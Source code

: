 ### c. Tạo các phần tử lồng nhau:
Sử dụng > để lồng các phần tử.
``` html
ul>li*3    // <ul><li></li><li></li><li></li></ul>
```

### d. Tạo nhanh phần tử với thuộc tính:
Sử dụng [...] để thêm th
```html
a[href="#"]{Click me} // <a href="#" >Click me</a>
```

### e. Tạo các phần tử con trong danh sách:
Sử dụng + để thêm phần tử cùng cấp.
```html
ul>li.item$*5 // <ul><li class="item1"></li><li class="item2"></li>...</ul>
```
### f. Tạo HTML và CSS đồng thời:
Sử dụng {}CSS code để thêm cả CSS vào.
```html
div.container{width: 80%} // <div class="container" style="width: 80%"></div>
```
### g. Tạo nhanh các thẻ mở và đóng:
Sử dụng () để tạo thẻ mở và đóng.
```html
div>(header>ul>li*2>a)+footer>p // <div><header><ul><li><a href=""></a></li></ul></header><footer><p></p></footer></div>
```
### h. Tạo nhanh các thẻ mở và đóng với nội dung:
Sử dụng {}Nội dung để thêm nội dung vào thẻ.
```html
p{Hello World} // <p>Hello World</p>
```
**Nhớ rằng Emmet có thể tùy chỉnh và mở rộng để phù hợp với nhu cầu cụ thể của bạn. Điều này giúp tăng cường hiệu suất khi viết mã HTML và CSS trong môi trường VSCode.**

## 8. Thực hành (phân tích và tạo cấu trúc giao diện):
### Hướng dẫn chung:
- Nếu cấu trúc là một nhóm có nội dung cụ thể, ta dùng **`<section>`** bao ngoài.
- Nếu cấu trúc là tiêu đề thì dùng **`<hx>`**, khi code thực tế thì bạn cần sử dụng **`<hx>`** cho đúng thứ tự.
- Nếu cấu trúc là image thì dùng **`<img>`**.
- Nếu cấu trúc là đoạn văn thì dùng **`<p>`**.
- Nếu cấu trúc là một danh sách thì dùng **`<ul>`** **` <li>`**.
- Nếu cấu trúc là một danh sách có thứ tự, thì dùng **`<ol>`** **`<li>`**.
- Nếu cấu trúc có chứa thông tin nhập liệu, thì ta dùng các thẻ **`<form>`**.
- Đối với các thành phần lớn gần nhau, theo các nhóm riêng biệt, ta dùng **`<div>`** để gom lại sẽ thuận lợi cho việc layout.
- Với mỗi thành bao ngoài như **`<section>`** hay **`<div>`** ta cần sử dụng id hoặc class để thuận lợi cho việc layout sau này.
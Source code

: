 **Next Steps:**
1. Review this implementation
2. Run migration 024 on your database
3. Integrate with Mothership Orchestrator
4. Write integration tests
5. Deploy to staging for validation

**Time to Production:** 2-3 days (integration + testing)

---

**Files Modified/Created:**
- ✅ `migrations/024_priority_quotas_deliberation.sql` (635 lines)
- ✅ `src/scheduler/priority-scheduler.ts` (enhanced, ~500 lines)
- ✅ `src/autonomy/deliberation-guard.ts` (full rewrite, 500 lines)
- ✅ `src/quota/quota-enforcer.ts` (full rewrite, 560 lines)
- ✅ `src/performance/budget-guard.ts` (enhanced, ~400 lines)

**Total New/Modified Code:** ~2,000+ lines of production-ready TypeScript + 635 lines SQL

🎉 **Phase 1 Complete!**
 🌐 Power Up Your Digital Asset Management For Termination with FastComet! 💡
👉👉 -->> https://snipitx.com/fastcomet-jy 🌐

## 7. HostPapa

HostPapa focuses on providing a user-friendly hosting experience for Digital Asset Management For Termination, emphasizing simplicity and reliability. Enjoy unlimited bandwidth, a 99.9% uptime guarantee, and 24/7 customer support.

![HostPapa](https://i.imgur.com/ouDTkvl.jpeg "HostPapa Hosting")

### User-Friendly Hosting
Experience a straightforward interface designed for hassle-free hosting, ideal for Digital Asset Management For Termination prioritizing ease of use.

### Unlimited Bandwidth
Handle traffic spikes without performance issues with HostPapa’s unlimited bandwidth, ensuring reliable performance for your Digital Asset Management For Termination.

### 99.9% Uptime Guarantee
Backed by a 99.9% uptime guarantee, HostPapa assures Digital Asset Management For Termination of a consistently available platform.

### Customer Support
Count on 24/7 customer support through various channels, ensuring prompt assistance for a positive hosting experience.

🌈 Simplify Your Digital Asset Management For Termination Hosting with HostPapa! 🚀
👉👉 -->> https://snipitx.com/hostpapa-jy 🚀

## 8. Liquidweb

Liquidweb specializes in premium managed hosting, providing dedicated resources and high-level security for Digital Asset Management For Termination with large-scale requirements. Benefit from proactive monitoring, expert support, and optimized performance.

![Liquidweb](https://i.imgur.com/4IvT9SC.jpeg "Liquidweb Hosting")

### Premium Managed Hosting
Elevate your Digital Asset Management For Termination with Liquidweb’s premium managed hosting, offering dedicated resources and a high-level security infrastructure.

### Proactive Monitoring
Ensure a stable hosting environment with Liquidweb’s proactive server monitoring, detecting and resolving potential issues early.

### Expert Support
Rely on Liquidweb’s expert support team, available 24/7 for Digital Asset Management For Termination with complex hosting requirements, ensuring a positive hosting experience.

## WHAT THIS TASK INVOLVES
In the entries above, one line contains "Sử dụng > để lồng các phần tử." and another contains "(enhanced, ~500 lines)". Reproduce exactly those two lines and the lines between them, nothing else.

## RESPONSE TO THIS EXERCISE
Sử dụng > để lồng các phần tử.
``` html
ul>li*3    // <ul><li></li><li></li><li></li></ul>
```

### d. Tạo nhanh phần tử với thuộc tính:
Sử dụng [...] để thêm th
```html
a[href="#"]{Click me} // <a href="#" >Click me</a>
```

### e. Tạo các phần tử con trong danh sách:
Sử dụng + để thêm phần tử cùng cấp.
```html
ul>li.item$*5 // <ul><li class="item1"></li><li class="item2"></li>...</ul>
```
### f. Tạo HTML và CSS đồng thời:
Sử dụng {}CSS code để thêm cả CSS vào.
```html
div.container{width: 80%} // <div class="container" style="width: 80%"></div>
```
### g. Tạo nhanh các thẻ mở và đóng:
Sử dụng () để tạo thẻ mở và đóng.
```html
div>(header>ul>li*2>a)+footer>p // <div><header><ul><li><a href=""></a></li></ul></header><footer><p></p></footer></div>
```
### h. Tạo nhanh các thẻ mở và đóng với nội dung:
Sử dụng {}Nội dung để thêm nội dung vào thẻ.
```html
p{Hello World} // <p>Hello World</p>
```
**Nhớ rằng Emmet có thể tùy chỉnh và mở rộng để phù hợp với nhu cầu cụ thể của bạn. Điều này giúp tăng cường hiệu suất khi viết mã HTML và CSS trong môi trường VSCode.**

## 8. Thực hành (phân tích và tạo cấu trúc giao diện):
### Hướng dẫn chung:
- Nếu cấu trúc là một nhóm có nội dung cụ thể, ta dùng **`<section>`** bao ngoài.
- Nếu cấu trúc là tiêu đề thì dùng **`<hx>`**, khi code thực tế thì bạn cần sử dụng **`<hx>`** cho đúng thứ tự.
- Nếu cấu trúc là image thì dùng **`<img>`**.
- Nếu cấu trúc là đoạn văn thì dùng **`<p>`**.
- Nếu cấu trúc là một danh sách thì dùng **`<ul>`** **` <li>`**.
- Nếu cấu trúc là một danh sách có thứ tự, thì dùng **`<ol>`** **`<li>`**.
- Nếu cấu trúc có chứa thông tin nhập liệu, thì ta dùng các thẻ **`<form>`**.
- Đối với các thành phần lớn gần nhau, theo các nhóm riêng biệt, ta dùng **`<div>`** để gom lại sẽ thuận lợi cho việc layout.
- Với mỗi thành bao ngoài như **`<section>`** hay **`<div>`** ta cần sử dụng id hoặc class để thuận lợi cho việc layout sau này.
Source code

: **Next Steps:**
1. Review this implementation
2. Run migration 024 on your database
3. Integrate with Mothership Orchestrator
4. Write integration tests
5. Deploy to staging for validation

**Time to Production:** 2-3 days (integration + testing)

---

**Files Modified/Created:**
- ✅ `migrations/024_priority_quotas_deliberation.sql` (635 lines)
- ✅ `src/scheduler/priority-scheduler.ts` (enhanced, ~500 lines)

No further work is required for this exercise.